Given data ▸
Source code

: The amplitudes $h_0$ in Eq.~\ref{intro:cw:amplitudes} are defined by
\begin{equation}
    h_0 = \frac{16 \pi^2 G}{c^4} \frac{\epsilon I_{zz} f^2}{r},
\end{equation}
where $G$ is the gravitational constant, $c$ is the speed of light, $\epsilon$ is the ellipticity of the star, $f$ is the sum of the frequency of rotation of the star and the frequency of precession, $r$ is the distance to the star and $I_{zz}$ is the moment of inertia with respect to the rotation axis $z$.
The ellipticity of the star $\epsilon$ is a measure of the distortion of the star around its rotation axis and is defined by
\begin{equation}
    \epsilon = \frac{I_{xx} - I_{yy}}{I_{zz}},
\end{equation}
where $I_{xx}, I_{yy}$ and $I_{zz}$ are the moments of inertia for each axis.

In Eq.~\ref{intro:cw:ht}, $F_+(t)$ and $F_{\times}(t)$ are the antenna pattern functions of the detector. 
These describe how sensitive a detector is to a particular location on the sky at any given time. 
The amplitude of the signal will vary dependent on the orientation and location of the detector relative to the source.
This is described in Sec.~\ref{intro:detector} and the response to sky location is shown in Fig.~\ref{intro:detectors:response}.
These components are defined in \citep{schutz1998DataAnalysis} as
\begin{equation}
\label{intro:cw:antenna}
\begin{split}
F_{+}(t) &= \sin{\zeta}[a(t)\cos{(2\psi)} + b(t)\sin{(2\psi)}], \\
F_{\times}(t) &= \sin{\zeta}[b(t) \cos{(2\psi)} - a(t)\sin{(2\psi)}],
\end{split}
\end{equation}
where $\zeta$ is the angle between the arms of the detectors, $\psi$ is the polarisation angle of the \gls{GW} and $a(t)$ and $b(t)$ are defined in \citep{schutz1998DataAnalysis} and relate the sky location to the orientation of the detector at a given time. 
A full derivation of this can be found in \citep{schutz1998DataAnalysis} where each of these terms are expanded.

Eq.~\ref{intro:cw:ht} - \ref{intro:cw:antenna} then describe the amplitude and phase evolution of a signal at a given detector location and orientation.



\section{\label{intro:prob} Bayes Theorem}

What you will do ▸ Output every line of the listing exactly as written.

Result of the exercise ▸
Source code

: The amplitudes $h_0$ in Eq.~\ref{intro:cw:amplitudes} are defined by
\begin{equation}
    h_0 = \frac{16 \pi^2 G}{c^4} \frac{\epsilon I_{zz} f^2}{r},
\end{equation}
where $G$ is the gravitational constant, $c$ is the speed of light, $\epsilon$ is the ellipticity of the star, $f$ is the sum of the frequency of rotation of the star and the frequency of precession, $r$ is the distance to the star and $I_{zz}$ is the moment of inertia with respect to the rotation axis $z$.
The ellipticity of the star $\epsilon$ is a measure of the distortion of the star around its rotation axis and is defined by
\begin{equation}
    \epsilon = \frac{I_{xx} - I_{yy}}{I_{zz}},
\end{equation}
where $I_{xx}, I_{yy}$ and $I_{zz}$ are the moments of inertia for each axis.

In Eq.~\ref{intro:cw:ht}, $F_+(t)$ and $F_{\times}(t)$ are the antenna pattern functions of the detector. 
These describe how sensitive a detector is to a particular location on the sky at any given time. 
The amplitude of the signal will vary dependent on the orientation and location of the detector relative to the source.
This is described in Sec.~\ref{intro:detector} and the response to sky location is shown in Fig.~\ref{intro:detectors:response}.
These components are defined in \citep{schutz1998DataAnalysis} as
\begin{equation}
\label{intro:cw:antenna}
\begin{split}
F_{+}(t) &= \sin{\zeta}[a(t)\cos{(2\psi)} + b(t)\sin{(2\psi)}], \\
F_{\times}(t) &= \sin{\zeta}[b(t) \cos{(2\psi)} - a(t)\sin{(2\psi)}],
\end{split}
\end{equation}
where $\zeta$ is the angle between the arms of the detectors, $\psi$ is the polarisation angle of the \gls{GW} and $a(t)$ and $b(t)$ are defined in \citep{schutz1998DataAnalysis} and relate the sky location to the orientation of the detector at a given time. 
A full derivation of this can be found in \citep{schutz1998DataAnalysis} where each of these terms are expanded.

Eq.~\ref{intro:cw:ht} - \ref{intro:cw:antenna} then describe the amplitude and phase evolution of a signal at a given detector location and orientation.



\section{\label{intro:prob} Bayes Theorem}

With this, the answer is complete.